Melanopsis mourebeyensis
- Conservation status: Endangered (IUCN 3.1)

Scientific classification
- Kingdom: Animalia
- Phylum: Mollusca
- Class: Gastropoda
- Subclass: Caenogastropoda
- Order: incertae sedis
- Family: Melanopsidae
- Genus: Melanopsis
- Species: M. mourebeyensis
- Binomial name: Melanopsis mourebeyensis Pallary, 1901

= Melanopsis mourebeyensis =

- Genus: Melanopsis
- Species: mourebeyensis
- Authority: Pallary, 1901
- Conservation status: EN

Species of gastropod

Melanopsis mourebeyensis is a species of small freshwater gastropod endemic to the Oued Oum Rbi (Oued Oum er Rbia), in Morocco.

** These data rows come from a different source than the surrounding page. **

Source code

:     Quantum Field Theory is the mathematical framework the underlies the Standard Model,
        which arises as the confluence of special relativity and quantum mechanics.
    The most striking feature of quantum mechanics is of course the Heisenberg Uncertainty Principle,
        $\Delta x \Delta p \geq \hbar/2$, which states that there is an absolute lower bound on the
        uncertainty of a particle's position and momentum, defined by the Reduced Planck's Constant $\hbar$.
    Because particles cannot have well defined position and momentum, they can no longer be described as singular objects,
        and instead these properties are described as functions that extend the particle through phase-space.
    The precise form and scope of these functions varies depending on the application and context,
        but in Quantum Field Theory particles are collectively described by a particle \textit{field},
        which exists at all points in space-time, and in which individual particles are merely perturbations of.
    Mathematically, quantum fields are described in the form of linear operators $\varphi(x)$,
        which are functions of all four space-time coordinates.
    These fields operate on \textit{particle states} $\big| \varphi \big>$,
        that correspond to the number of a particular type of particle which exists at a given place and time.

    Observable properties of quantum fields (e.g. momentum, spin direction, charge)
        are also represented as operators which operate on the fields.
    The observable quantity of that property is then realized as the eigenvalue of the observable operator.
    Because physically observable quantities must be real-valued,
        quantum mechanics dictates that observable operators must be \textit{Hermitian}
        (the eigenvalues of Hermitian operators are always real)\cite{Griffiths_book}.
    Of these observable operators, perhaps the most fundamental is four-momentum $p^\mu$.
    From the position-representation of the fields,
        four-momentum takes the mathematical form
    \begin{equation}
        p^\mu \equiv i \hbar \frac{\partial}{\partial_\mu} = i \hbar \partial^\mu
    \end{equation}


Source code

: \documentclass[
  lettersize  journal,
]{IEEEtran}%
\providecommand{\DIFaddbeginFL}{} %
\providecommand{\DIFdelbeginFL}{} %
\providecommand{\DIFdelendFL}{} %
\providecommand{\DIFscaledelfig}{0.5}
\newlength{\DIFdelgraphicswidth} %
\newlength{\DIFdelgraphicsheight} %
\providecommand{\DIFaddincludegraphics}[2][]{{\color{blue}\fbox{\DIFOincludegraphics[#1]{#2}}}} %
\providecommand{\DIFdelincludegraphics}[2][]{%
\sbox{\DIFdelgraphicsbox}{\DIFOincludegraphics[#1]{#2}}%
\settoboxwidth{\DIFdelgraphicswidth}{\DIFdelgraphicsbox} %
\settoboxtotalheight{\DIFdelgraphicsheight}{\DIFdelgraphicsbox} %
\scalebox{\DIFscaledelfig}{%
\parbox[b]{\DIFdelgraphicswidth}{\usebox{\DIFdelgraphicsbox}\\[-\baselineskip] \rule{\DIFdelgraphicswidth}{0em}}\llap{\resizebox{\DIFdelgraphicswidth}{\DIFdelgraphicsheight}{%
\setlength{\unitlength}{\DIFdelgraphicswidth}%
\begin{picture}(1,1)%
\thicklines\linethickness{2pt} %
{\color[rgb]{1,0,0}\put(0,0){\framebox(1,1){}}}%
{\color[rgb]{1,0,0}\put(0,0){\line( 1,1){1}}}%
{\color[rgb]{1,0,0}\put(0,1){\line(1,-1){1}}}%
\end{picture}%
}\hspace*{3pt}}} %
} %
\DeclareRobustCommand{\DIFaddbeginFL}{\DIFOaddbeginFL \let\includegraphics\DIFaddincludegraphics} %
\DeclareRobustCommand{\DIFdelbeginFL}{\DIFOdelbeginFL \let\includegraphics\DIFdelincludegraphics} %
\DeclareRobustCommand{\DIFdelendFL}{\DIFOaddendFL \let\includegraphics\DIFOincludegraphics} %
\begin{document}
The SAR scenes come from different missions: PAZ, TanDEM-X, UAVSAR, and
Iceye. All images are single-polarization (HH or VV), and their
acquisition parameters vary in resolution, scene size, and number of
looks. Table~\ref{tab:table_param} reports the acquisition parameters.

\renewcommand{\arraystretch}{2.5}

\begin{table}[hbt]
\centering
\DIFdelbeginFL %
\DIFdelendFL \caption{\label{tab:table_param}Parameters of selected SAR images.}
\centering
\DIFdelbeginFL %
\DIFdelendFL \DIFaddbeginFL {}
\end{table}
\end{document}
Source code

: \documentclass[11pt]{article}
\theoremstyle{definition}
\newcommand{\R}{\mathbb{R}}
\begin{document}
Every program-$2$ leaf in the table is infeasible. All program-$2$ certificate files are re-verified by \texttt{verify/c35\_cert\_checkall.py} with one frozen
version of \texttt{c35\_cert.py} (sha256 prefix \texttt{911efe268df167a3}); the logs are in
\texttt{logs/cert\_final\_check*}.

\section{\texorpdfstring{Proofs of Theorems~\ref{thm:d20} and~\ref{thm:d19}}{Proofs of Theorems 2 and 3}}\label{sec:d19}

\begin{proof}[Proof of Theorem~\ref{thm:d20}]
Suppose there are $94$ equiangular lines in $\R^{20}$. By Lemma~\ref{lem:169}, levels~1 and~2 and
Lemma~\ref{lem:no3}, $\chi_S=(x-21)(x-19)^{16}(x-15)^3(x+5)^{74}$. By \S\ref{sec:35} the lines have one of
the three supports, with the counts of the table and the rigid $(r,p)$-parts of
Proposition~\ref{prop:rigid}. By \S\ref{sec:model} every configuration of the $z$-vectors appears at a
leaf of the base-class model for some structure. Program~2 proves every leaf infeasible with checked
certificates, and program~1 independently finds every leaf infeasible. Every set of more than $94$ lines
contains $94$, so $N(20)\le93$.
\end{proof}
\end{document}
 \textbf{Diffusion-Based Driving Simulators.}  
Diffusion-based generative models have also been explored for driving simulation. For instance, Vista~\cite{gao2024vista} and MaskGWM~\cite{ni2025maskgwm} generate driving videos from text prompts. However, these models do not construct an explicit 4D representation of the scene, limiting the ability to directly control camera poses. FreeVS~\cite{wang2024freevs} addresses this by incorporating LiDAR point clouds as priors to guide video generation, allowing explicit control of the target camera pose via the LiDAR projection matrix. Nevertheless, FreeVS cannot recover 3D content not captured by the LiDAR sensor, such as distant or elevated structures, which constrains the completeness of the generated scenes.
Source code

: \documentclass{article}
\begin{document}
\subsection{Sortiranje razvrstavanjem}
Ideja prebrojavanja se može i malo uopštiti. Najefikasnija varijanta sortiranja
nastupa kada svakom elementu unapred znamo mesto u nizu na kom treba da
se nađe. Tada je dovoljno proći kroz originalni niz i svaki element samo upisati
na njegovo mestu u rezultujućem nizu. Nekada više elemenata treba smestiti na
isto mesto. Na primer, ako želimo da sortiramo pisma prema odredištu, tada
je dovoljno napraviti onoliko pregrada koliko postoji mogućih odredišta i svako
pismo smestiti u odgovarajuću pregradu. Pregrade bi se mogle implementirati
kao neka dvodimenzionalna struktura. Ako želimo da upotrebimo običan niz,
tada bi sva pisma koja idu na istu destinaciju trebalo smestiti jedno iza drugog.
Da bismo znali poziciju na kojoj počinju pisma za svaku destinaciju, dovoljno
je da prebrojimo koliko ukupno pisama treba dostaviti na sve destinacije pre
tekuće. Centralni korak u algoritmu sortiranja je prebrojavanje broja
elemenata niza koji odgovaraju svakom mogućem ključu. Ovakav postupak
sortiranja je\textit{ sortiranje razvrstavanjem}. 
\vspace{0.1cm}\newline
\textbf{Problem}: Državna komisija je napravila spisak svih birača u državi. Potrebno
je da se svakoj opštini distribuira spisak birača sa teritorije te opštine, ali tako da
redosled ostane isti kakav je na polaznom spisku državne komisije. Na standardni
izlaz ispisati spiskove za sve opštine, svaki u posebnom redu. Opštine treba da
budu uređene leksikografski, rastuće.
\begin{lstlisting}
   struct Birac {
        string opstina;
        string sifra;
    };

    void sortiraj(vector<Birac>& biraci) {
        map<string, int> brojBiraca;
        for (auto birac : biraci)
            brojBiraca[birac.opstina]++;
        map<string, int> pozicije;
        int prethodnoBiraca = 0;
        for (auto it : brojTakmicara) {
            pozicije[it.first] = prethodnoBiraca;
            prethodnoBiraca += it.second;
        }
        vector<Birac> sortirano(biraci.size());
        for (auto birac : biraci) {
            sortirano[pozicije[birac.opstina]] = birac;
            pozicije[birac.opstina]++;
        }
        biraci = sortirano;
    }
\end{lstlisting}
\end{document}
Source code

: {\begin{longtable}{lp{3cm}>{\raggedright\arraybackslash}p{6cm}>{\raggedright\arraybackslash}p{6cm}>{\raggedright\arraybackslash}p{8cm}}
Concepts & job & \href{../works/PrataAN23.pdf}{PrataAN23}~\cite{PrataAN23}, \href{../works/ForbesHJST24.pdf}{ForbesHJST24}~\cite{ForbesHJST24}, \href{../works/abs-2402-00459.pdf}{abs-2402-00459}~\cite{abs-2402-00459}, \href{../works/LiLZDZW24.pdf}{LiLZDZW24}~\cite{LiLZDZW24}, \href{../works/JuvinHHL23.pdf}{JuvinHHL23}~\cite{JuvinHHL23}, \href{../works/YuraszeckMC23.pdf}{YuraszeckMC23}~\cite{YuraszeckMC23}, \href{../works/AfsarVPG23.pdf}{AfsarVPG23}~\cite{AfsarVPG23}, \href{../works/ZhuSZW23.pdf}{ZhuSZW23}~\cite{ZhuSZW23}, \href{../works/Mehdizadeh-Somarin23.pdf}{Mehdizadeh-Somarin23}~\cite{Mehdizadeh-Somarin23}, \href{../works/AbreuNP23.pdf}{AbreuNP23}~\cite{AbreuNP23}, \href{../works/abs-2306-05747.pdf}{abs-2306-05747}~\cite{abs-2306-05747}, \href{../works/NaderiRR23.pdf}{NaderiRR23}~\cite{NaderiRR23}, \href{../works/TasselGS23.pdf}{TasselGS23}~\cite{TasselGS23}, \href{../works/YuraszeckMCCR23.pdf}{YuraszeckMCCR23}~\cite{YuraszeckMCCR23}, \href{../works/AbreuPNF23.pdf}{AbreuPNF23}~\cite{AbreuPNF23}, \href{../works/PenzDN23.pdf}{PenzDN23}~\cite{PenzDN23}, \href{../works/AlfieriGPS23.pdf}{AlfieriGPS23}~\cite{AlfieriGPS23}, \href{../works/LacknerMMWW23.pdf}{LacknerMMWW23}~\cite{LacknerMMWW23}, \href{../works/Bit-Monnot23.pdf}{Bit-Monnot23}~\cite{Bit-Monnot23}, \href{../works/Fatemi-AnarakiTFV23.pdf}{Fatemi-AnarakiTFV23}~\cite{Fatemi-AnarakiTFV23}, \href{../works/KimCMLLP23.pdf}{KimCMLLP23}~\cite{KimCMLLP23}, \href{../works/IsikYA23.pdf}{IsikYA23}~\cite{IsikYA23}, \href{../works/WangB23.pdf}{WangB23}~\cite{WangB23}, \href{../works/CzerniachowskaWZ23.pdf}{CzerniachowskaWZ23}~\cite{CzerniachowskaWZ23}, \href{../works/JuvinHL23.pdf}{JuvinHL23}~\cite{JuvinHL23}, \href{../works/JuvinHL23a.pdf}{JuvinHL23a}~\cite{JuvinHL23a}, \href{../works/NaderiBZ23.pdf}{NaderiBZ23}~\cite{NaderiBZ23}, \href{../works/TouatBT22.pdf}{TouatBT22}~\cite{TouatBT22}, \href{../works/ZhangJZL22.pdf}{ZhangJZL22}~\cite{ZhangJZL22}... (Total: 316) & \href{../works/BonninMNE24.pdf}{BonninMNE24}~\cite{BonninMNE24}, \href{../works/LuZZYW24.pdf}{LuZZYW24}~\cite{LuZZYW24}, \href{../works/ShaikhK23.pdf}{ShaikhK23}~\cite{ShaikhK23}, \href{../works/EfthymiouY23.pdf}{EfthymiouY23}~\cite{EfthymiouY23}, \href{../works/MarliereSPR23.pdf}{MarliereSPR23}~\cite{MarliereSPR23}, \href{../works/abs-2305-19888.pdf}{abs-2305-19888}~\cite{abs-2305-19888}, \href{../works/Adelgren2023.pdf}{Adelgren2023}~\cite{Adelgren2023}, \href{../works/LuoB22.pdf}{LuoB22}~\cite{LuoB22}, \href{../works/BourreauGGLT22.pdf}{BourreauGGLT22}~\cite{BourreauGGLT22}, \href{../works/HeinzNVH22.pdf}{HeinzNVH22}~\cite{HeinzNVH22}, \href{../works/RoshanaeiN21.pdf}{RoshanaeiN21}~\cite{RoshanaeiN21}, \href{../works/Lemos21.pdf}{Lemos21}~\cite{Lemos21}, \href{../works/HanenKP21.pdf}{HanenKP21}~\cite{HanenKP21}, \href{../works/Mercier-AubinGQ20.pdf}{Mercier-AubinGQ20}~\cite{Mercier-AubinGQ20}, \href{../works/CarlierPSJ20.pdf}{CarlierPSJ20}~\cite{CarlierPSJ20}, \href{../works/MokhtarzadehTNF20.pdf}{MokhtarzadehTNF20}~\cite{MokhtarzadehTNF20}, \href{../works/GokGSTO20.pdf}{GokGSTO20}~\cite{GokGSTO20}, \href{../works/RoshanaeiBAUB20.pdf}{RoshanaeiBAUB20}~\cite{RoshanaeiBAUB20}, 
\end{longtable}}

M. mourebeyensis is distinct from other Melanopsis species due to its distinctive nodular carena and inflated body whorl- the shell grows to 20 mm in length. The species occupies the lower section of the river, in which it has an abundant population despite issues with pollution, abstraction and divergence caused by irrigation which disturbs the natural shallow-riverine habitat of melanopsids. It is also vulnerable to the collection of shells. The species is classified as Endangered by the IUCN.